La matanza de la Universidad de Virginia huele a tragedia repetida, a algo desgraciadamente ya visto, a un regreso a los mismos errores, a un tropiezo que, de momento y mientras se desarrollan las investigaciones, contiene los mismos patrones que en otros célebres tiroteos en escuelas y universidades de Estados Unidos: un estudiante armado (a veces son dos, como en Columbine), la facilidad para conseguir revólveres y rifles en aquel país, la patética actuación de los responsables del centro, que acaso hubieran podido resolver el asunto de haber hecho algo entre el primer y el segundo tiroteo. Y, me figuro, se repetirá el perfil psicológico del asesino, un estudiante asiático que pertenecía al campus y que se voló la cabeza después de llevarse por delante a treinta y dos personas y herir a otras quince: no me sorprendería que fuese un muchacho con problemas familiares, mal relacionado con los compañeros y con la moral por los suelos, harto del mundo y furioso con los demás.
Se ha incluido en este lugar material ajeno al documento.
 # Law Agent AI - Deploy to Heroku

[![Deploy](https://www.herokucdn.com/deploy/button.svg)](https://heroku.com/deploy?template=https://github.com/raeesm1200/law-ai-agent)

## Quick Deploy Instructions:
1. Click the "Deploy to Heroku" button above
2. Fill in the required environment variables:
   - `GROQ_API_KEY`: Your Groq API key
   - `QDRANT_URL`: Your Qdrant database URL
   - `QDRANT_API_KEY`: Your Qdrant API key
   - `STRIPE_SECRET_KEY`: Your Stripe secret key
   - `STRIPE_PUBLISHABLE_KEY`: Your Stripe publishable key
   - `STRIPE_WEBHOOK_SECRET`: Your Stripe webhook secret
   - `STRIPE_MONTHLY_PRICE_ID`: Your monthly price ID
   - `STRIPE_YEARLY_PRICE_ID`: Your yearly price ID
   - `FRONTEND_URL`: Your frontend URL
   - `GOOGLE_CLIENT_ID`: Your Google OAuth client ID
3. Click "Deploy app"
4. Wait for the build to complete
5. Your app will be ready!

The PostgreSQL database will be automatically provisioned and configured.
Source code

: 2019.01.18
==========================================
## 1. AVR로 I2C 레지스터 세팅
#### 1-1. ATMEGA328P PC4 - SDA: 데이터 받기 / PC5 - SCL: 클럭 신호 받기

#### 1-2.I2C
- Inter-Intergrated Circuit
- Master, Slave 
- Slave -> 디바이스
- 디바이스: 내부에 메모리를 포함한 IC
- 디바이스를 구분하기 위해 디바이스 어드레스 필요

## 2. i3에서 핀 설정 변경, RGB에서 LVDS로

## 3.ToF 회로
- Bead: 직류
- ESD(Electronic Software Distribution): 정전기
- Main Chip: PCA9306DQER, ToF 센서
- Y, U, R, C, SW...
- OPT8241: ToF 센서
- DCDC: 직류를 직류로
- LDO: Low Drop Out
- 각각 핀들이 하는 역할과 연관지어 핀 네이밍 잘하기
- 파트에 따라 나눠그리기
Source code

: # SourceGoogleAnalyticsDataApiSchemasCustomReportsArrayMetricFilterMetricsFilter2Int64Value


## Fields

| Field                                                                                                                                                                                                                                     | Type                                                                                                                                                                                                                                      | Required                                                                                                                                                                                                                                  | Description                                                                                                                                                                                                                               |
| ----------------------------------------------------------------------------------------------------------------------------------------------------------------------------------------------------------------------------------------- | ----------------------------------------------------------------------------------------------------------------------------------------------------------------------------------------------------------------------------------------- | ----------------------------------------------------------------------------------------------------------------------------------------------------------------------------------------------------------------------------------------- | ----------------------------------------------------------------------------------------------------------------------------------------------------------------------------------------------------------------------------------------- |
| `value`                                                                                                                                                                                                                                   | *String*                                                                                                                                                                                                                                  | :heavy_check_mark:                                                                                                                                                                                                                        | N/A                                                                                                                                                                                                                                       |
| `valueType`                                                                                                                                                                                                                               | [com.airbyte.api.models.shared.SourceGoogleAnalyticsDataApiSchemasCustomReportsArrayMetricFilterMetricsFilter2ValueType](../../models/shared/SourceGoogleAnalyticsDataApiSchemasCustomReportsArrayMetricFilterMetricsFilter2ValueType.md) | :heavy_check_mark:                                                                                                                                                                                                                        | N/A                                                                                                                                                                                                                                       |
Después de este día negro seguramente volverá a ocurrir lo mismo que antes: se incrementarán las medidas de seguridad en las escuelas y en las universidades norteamericanas, creando una especie de psicosis colectiva y una restricción de los derechos (recordemos esos casos en los que expulsan a un estudiante por llevar una camiseta relacionada con la violencia, o detienen a un chaval porque jugó a pistoleros con un revólver de goma). Como vimos en el documental “Bowling for Columbine”, el miedo se apoderará de nuevo de los centros educativos. Nadie confiará en nadie. Todos se mirarán de reojo, creyendo encontrar un sospechoso en el pupitre de al lado, y Norteamérica hará otro análisis de conciencia y se preguntará cómo y por qué ha podido pasar esto. Luego, en unos meses, el asunto será olvidado (no me refiero a los alumnos y profesores de la Universidad de Virginia, ni a sus familiares, sino a los medios, a los políticos, a la sociedad). Hasta que ocurra otra tragedia del mismo pelo en la escuela de otra ciudad pequeña y tranquila donde nadie se esperaba que pudiera suceder una cosa así. Y volveremos a lo de siempre: que en USA es más fácil hacerse con una pistola, con una escopeta, con una metralleta, que comprarse una botella de whisky o ver un pubis en una película. Me parece que, por muchas normas y controles que pongan en la entrada de los centros, el asunto jamás se resolverá si un chaval de veinte años puede llegar a casa con un macuto repleto de artillería, después introducirlo en su taquilla de la universidad, cepillarse al personal y luego meterse un tiro en la cara. La Segunda Enmienda lo permite. Pero no falla sólo eso: falla el sistema educativo del país. Y la comprensión del adolescente, o eso se desprende de las noticias, los documentales, las películas y los libros que conocemos al respecto.
Hace casi dos años, por cierto, recomendé la lectura de una novela del escritor Jim Shepard, titulada “Proyecto X”, e inspirada levemente en sucesos y matanzas como la de Columbine. Shepard construye la historia de dos estudiantes fracasados que no se llevan bien con nadie, y que poco a poco, y desde la perspectiva de uno de ellos (narrador del libro), van consolidando una gruta metafórica en la que sólo caben ambos y aún queda espacio para una idea horrible: coger armas y prepararla parda en la escuela. Es una gran novela que debería servir para conocer un poco mejor el mundo aislado de muchos adolescentes, sumidos en una sociedad que devora a sus criaturas y está repleta de contradicciones. Donde el único valor universitario al que aspirar consiste en el triunfo, en el rechazo al fracaso.